Para-triathlete Steadman announces Paris 2024 could be her last dance. GETTY IMAGES

Last Monday's bronze medallist and Tokyo 2020 Olympic champion has decided to retire at the end of these Paralympic Games. Having made her debut as a para-swimmer at Beijing 2008, and with three medals to her name, she has chosen the most important event to step away from competition.

Lauren Steadman has called it a day. "I think these were my last Summer Games, what it took for me mentally to get here... I've had a very similar journey to Adam Peaty. I could have done more. You can always do more as an athlete, but I did what I could with the state of mind I was in," Steadman told BBC Radio Manchester.

She returned with the strength to compete atthe Paralympic Games, having needed a mental break after winning gold in the Para-triathlon at Tokyo 2020. She took a break long enough to regain her strength and enjoy a chosen ending. It is a privilege for an athlete to be able to choose when to retire.

"I love triathlon, I love cycling, but maybe not at the level that I usually perform at, so I think it's a good time to retire when you're really happy and you've enjoyed something," she added in her statements. Sixteen years have passed since her Paralympic debut. It was in Beijing in 2008, but she competed as a para-swimmer. After two editions, she changed sports and took up triathlon. On Monday, after winning bronze, she found peace. Now she is thinking about what she is going to do when she retires. 

Filling the time is often not easy, but Steadman already knows what she wants to do. Her restless and multi-faceted nature has led her to focus on many things, and she will continue her studies into the mental health of athletes at the University of Portsmouth. "She told the BBC, "I've really learnt more about who I am outside of sport in the last three years.

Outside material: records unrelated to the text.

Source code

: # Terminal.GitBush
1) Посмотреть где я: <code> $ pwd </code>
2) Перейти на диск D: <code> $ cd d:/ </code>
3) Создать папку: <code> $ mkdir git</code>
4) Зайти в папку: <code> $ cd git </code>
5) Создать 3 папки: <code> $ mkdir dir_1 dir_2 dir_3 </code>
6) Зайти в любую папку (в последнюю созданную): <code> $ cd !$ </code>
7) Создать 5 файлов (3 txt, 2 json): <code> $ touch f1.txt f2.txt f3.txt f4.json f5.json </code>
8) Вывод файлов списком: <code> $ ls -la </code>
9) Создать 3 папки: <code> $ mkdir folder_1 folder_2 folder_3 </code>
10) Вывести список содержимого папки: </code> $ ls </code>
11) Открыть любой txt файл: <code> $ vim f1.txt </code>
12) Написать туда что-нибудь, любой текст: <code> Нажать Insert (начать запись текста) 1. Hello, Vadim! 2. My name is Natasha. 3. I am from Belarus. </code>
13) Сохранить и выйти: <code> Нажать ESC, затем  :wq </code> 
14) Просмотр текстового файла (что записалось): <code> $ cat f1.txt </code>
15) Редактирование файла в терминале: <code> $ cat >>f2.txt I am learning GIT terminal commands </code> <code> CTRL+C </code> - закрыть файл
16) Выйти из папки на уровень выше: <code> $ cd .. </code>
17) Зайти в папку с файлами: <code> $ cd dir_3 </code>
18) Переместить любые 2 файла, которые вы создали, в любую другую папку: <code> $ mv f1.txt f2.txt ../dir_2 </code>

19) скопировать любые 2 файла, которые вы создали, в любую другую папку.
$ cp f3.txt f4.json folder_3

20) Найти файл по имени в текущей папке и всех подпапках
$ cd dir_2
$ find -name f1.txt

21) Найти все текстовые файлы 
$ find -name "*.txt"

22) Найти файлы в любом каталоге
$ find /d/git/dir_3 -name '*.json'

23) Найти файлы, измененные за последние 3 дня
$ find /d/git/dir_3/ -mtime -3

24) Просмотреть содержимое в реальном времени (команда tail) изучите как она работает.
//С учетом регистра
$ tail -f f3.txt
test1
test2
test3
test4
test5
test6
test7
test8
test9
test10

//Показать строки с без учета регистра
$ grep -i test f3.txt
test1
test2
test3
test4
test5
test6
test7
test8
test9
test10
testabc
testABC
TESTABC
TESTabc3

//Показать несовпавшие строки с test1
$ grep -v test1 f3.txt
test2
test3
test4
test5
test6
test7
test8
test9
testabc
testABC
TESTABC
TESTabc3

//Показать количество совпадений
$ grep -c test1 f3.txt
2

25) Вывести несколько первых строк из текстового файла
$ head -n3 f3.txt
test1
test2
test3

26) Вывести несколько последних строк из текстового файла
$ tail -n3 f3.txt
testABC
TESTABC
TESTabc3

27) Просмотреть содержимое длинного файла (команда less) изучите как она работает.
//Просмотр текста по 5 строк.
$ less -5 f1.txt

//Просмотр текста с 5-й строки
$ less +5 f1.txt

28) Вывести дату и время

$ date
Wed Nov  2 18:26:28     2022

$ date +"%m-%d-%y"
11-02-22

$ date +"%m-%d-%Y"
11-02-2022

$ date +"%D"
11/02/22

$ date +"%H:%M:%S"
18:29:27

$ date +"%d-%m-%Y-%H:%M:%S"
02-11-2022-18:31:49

Claire Cashmore, Grace Norman, and Lauren Steadman on the podium at Paris 2024. GETTY IMAGES
Claire Cashmore, Grace Norman, and Lauren Steadman on the podium at Paris 2024. GETTY IMAGES

Steadman's sporting life has seen it all. She was favourite to win the sport's first Paralympic gold medal when it debuted at Rio 2016, but only came second. It was a huge blow. The following year, she finished four seconds ahead ofAmerican Grace Norman at the World Championships in Rotterdam, Netherlands. It gave her wings and led to her Paralympic title at Tokyo 2020. And then she reinvented herself by adding a new discipline to her routine: dance.

Her off-season training included a fourth discipline alongside swimming, cycling and running: dance. It worked. Now it seems likely that Paris really was her last dance. "I'm getting to the point where I'd really like to find someone, I'd really like to have a family. Simple things that other people have. But when you're an athlete, they're not so easy," she said.